● Task details: Copy out all of the material. Every line must match the original.

● The data:

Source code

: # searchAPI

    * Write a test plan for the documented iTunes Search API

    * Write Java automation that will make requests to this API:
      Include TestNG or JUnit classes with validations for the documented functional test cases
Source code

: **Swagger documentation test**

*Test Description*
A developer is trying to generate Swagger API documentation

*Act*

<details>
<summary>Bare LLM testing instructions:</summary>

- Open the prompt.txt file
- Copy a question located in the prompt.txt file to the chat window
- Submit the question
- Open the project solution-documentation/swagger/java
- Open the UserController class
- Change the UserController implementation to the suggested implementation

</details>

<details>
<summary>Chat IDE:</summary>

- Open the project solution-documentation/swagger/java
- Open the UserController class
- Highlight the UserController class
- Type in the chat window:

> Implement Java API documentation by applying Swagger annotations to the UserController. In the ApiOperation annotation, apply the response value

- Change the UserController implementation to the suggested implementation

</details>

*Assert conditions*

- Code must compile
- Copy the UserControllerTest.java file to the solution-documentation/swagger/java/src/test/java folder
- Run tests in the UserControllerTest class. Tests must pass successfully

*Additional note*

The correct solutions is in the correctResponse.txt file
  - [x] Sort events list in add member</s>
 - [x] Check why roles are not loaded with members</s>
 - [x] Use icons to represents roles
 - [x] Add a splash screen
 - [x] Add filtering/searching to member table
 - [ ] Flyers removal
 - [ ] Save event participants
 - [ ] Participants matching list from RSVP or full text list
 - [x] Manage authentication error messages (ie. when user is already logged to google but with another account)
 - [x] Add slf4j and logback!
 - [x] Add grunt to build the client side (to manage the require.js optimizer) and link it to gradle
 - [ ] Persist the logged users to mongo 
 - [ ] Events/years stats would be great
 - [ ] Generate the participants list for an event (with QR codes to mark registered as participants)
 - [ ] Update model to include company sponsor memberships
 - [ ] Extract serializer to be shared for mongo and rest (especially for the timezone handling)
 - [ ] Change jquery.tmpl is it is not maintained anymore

● Answer to the exercise:
Source code

: # searchAPI

    * Write a test plan for the documented iTunes Search API

    * Write Java automation that will make requests to this API:
      Include TestNG or JUnit classes with validations for the documented functional test cases
Source code

: **Swagger documentation test**

*Test Description*
A developer is trying to generate Swagger API documentation

*Act*

<details>
<summary>Bare LLM testing instructions:</summary>

- Open the prompt.txt file
- Copy a question located in the prompt.txt file to the chat window
- Submit the question
- Open the project solution-documentation/swagger/java
- Open the UserController class
- Change the UserController implementation to the suggested implementation

</details>

<details>
<summary>Chat IDE:</summary>

- Open the project solution-documentation/swagger/java
- Open the UserController class
- Highlight the UserController class
- Type in the chat window:

> Implement Java API documentation by applying Swagger annotations to the UserController. In the ApiOperation annotation, apply the response value

- Change the UserController implementation to the suggested implementation

</details>

*Assert conditions*

- Code must compile
- Copy the UserControllerTest.java file to the solution-documentation/swagger/java/src/test/java folder
- Run tests in the UserControllerTest class. Tests must pass successfully

*Additional note*

The correct solutions is in the correctResponse.txt file
  - [x] Sort events list in add member</s>
 - [x] Check why roles are not loaded with members</s>
 - [x] Use icons to represents roles
 - [x] Add a splash screen
 - [x] Add filtering/searching to member table
 - [ ] Flyers removal
 - [ ] Save event participants
 - [ ] Participants matching list from RSVP or full text list
 - [x] Manage authentication error messages (ie. when user is already logged to google but with another account)
 - [x] Add slf4j and logback!
 - [x] Add grunt to build the client side (to manage the require.js optimizer) and link it to gradle
 - [ ] Persist the logged users to mongo 
 - [ ] Events/years stats would be great
 - [ ] Generate the participants list for an event (with QR codes to mark registered as participants)
 - [ ] Update model to include company sponsor memberships
 - [ ] Extract serializer to be shared for mongo and rest (especially for the timezone handling)
 - [ ] Change jquery.tmpl is it is not maintained anymore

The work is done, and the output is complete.